BARBOI (AFP).- At his home in central Romania with hens and turkeys wandering in the courtyard, Vasile Nica welcomes visitors who have come to hear him play a unique stringed instrument that is facing oblivion.
Under the shade of an apple tree with coffee, house wine and cakes laid out on the table, Nica starts to pluck his 80-year-old wooden cobza with a goose quill.
At 73, he is one of the last traditional players of the "Romanian oud". It is a long journey over potholed roads through the hilly countryside to find the musician in his native village of Barboi.
"When I have the cobza in my arms, I feel happy, I feel like my soul is expanding. I don't need food, I don't need anything anymore," says Nica in his dark suit and spotless white shirt, eyes sparkling with delight.
With violinist Marian Ilie, they sing about love, the forests of their homeland, or they improvise songs inspired by their guests.
But the cobza is in danger of playing its last notes as few masters of the instrument remain, and Romanian music lovers are working to save this integral part of the country's cultural heritage.
A Romanian cousin of the oud and the lute, the cobza consists of a half-pear shaped resonance box with pegs placed on a neck bent back at an angle.
It can be found painted on the walls of the 16th-century UNESCO-listed monasteries in the Bucovina region as well as in frescoes at the National Museum of Arts in Bucharest.
"In the 19th century, it was unthinkable in certain parts of Romania to have a wedding, a christening or a party without a cobza," Florin Iordan, a Romanian ethnomusicologist at the National Peasant Museum, tells AFP.
Small bands of "lautari" -- professional musicians or troubadours -- would come to play and sing, and they usually had a violin, a flute and a cobza.
Many "lautari" were Roma enslaved in rich urban families.

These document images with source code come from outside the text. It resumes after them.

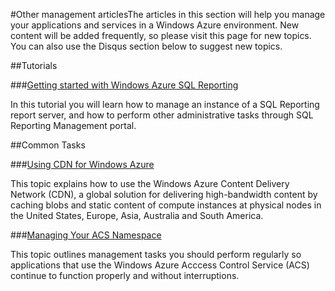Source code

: <properties linkid="develop-net" urlDisplayName="Other" pageTitle="Other services - Windows Azure service management" title="Other services - Windows Azure service management" metaKeywords="Azure services" description="Find topics about services available in Windows Azure." metaCanonical="" disqusComments="0" umbracoNaviHide="0" />


#Other management articlesThe articles in this section will help you manage your applications and services in a Windows Azure environment. New content will be added frequently, so please visit this page for new topics. You can also use the Disqus section below to suggest new topics. 



##Tutorials

###[Getting started with Windows Azure SQL Reporting](./get-started-with-sql-reporting/)

In this tutorial you will learn how to manage an instance of a SQL Reporting report server, and how to perform other administrative tasks through SQL Reporting Management portal.



##Common Tasks

###[Using CDN for Windows Azure](./cdn/)

This topic explains how to use the Windows Azure Content Delivery Network (CDN), a global solution for delivering high-bandwidth content by caching blobs and static content of compute instances at physical nodes in the United States, Europe, Asia, Australia and South America.

###[Managing Your ACS Namespace](./manage-acs-namespacee/)

This topic outlines management tasks you should perform regularly so applications that use the Windows Azure Acccess Control Service (ACS) continue to function properly and without interruptions.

When they were freed, some settled in the countryside playing their music in the villages.
The talent of Romanian lautari has been much admired by expert foreign visitors, including noted US ethnomusicologist Robert Garfias.
And in 1847 Hungarian pianist and composer Franz Liszt was stunned to see Barbu Lautarul, a Romanian lautar, perfectly reproduce with his cobza one of his improvisations.
Lautari learn to play the cobza from older masters.
Nica, a true "lautar", learned from an old Roma, Nea Costica, who lived in his village. He paid for the lessons with a sheep.
He then started to live like a professional musician, travelling across the country to play the cobza at weddings, celebrations and even funerals.
But the cobza has being going out of fashion.
"It was gradually replaced by other instruments seen as more modern, such as the dulcimer (tambal), the accordion and the electronic organ," Speranta Radulescu, a well-known ethnomusicologists in Europe, tells AFP.
"When I started my career, I met cobza players that were still living from their music but most of them died and no one took over," she adds.
The cobza may soon be found only in museums.
"None of my children or grandchildren have learnt to play," laments Nica.
But Ilie, his accompanying violinist, whose family has been playing music for generations, is convinced that the cobza and its music are not fading away.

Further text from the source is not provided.